OGH: Zur Ersetzungsbefugnis des Verkürzenden bei der laesio enormis
Materiell-rechtlich führt die Erklärung, zur Aufzahlung bis zum gemeinen Wert bereit zu sein, dazu, dass der Verkürzte nicht mehr mit Rechtsgestaltungsurteil die Vertragsaufhebung, sondern nur noch die Zahlung des Ausgleichsbetrags fordern kann
§ 934 ABGB, § 235 ZPO
GZ 9 Ob 44/24x, 19.09.2024
OGH: § 934 ABGB räumt demjenigen, der bei zweiseitig verbindlichen Geschäften nicht einmal die Hälfte dessen, was er dem anderen gegeben hat, von diesem an gemeinem Wert erhalten hat, das Recht ein, die Aufhebung und die Herstellung in den vorigen Stand zu fordern.
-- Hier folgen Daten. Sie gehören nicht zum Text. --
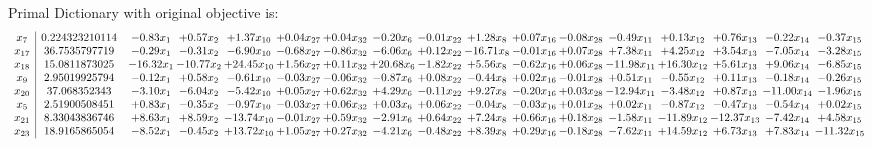 \documentclass[9pt]{article}
\begin{document}
Primal Dictionary with original objective is:
\[\begin{array}{c| c c@{\hskip 2pt} c@{\hskip 2pt} c@{\hskip 2pt} c@{\hskip 2pt} c@{\hskip 2pt} c@{\hskip 2pt} c@{\hskip 2pt} c@{\hskip 2pt} c@{\hskip 2pt} c@{\hskip 2pt} c@{\hskip 2pt} c@{\hskip 2pt} c@{\hskip 2pt} c@{\hskip 2pt} c@{\hskip 2pt} }
 x_{7}   &  0.224323210114 & -0.83 x_{1} & +  0.57 x_{2} & +  1.37 x_{10} & +  0.04 x_{27} & +  0.04 x_{32} & -0.20 x_{6} & -0.01 x_{22} & +  1.28 x_{8} & +  0.07 x_{16} & -0.08 x_{28} & -0.49 x_{11} & +  0.13 x_{12} & +  0.76 x_{13} & -0.22 x_{14} & -0.37 x_{15}\\
 x_{17}   &  36.7535797719 & -0.29 x_{1} & -0.31 x_{2} & -6.90 x_{10} & -0.68 x_{27} & -0.86 x_{32} & -6.06 x_{6} & +  0.12 x_{22} & -16.71 x_{8} & -0.01 x_{16} & +  0.07 x_{28} & +  7.38 x_{11} & +  4.25 x_{12} & +  3.54 x_{13} & -7.05 x_{14} & -3.28 x_{15}\\
 x_{18}   &  15.0811873025 & -16.32 x_{1} & -10.77 x_{2} & + 24.45 x_{10} & +  1.56 x_{27} & +  0.11 x_{32} & + 20.68 x_{6} & -1.82 x_{22} & +  5.56 x_{8} & -0.62 x_{16} & +  0.06 x_{28} & -11.98 x_{11} & + 16.30 x_{12} & +  5.61 x_{13} & +  9.06 x_{14} & -6.85 x_{15}\\
 x_{9}   &  2.95019925794 & -0.12 x_{1} & +  0.58 x_{2} & -0.61 x_{10} & -0.03 x_{27} & -0.06 x_{32} & -0.87 x_{6} & +  0.08 x_{22} & -0.44 x_{8} & +  0.02 x_{16} & -0.01 x_{28} & +  0.51 x_{11} & -0.55 x_{12} & +  0.11 x_{13} & -0.18 x_{14} & -0.26 x_{15}\\
 x_{20}   &  37.068352343 & -3.10 x_{1} & -6.04 x_{2} & -5.42 x_{10} & +  0.05 x_{27} & +  0.62 x_{32} & +  4.29 x_{6} & -0.11 x_{22} & +  9.27 x_{8} & -0.20 x_{16} & +  0.03 x_{28} & -12.94 x_{11} & -3.48 x_{12} & +  0.87 x_{13} & -11.00 x_{14} & -1.96 x_{15}\\
 x_{5}   &  2.51900508451 & +  0.83 x_{1} & -0.35 x_{2} & -0.97 x_{10} & -0.03 x_{27} & +  0.06 x_{32} & +  0.03 x_{6} & +  0.06 x_{22} & -0.04 x_{8} & -0.03 x_{16} & +  0.01 x_{28} & +  0.02 x_{11} & -0.87 x_{12} & -0.47 x_{13} & -0.54 x_{14} & +  0.02 x_{15}\\
 x_{21}   &  8.33043836746 & +  8.63 x_{1} & +  8.59 x_{2} & -13.74 x_{10} & -0.01 x_{27} & +  0.59 x_{32} & -2.91 x_{6} & +  0.64 x_{22} & +  7.24 x_{8} & +  0.66 x_{16} & +  0.18 x_{28} & -1.58 x_{11} & -11.89 x_{12} & -12.37 x_{13} & -7.42 x_{14} & +  4.58 x_{15}\\
 x_{23}   &  18.9165865054 & -8.52 x_{1} & -0.45 x_{2} & + 13.72 x_{10} & +  1.05 x_{27} & +  0.27 x_{32} & -4.21 x_{6} & -0.48 x_{22} & +  8.39 x_{8} & +  0.29 x_{16} & -0.18 x_{28} & -7.62 x_{11} & + 14.59 x_{12} & +  6.73 x_{13} & +  7.83 x_{14} & -11.32 x_{15}\\

\end{array}\]
\end{document}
Nach S 2 leg cit kann aber der andere Teil das Geschäft dadurch aufrecht erhalten, dass er den Abgang bis zum gemeinen Wert zu ersetzen bereit ist. Er hat seine diesbezügliche Bereitschaft spätestens bis zum Schluss der mündlichen Verhandlung erster Instanz zu erklären, da bis zur Klärung des wahren Wertes von Leistung und Gegenleistung oft noch gar nicht beurteilt werden kann, ob das Aufhebungsbegehren berechtigt ist und welchen Betrag der Verkürzende anzubieten hat. Die konkrete Bezifferung des vom verkürzenden Vertragsteil angebotenen Aufzahlungsbetrags wird nach der Rsp nicht gefordert. Oft erlangt der Beklage erst mit dem Ersturteil Kenntnis vom (festgestellten) gemeinen Wert der Sache zum Verkaufszeitpunkt. Wurde aber ein Vertrag wegen Verletzung über die Hälfte mit rechtskräftigem Rechtsgestaltungsurteil für aufgelöst erklärt, so könnte er durch nachträgliches Anbieten des Preisunterschieds nicht wieder Gültigkeit erlangen.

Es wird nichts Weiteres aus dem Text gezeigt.